### [THE PROBLEM]
Write out all the entries word for word, but skip any images.

### [ENTRIES PROVIDED]
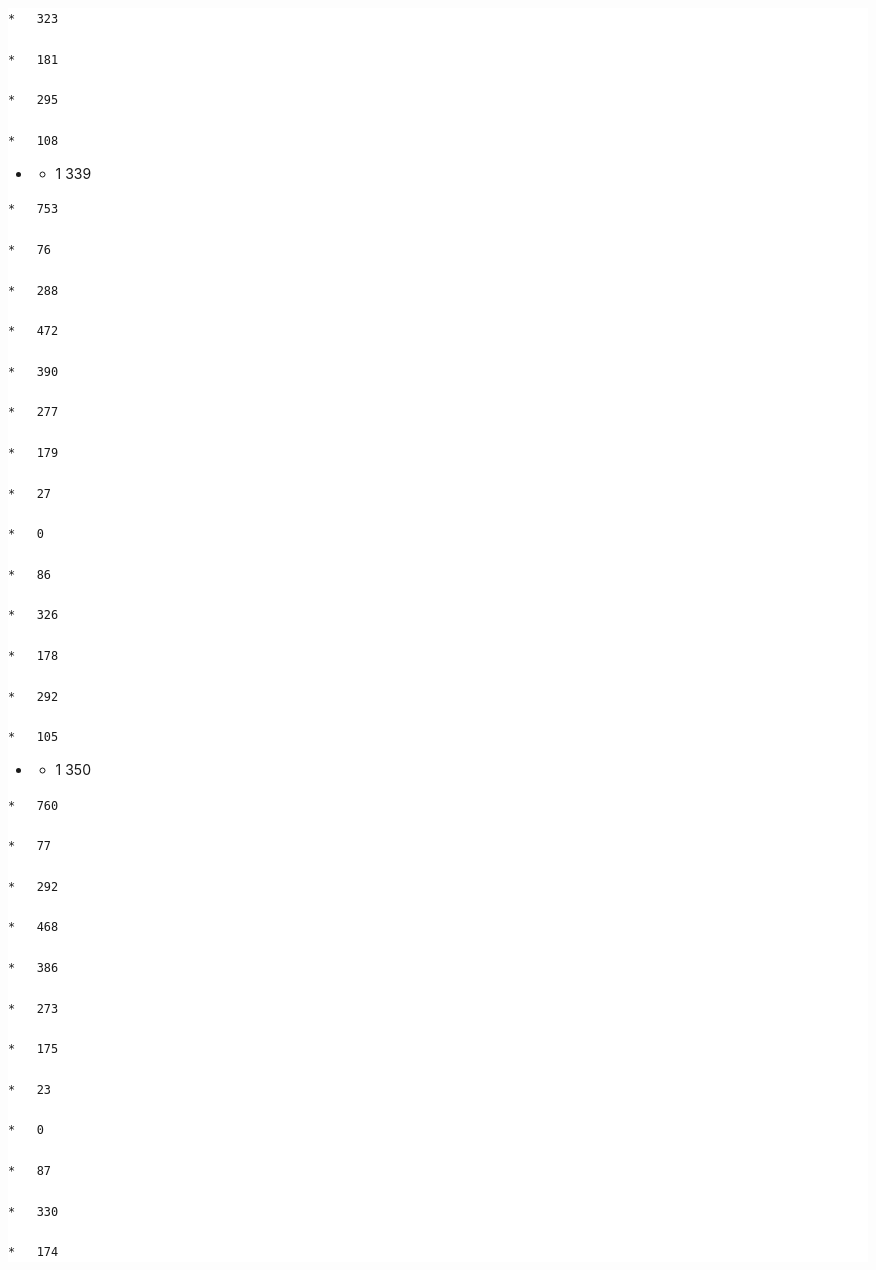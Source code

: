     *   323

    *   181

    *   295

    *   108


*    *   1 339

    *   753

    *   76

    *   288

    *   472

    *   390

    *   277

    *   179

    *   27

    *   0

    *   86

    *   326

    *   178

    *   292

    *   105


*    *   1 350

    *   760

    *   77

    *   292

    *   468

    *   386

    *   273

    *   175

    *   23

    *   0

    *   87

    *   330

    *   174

### [SOLUTION TO THE PROBLEM]
Source code

:     *   323

    *   181

    *   295

    *   108


*    *   1 339

    *   753

    *   76

    *   288

    *   472

    *   390

    *   277

    *   179

    *   27

    *   0

    *   86

    *   326

    *   178

    *   292

    *   105


*    *   1 350

    *   760

    *   77

    *   292

    *   468

    *   386

    *   273

    *   175

    *   23

    *   0

    *   87

    *   330

    *   174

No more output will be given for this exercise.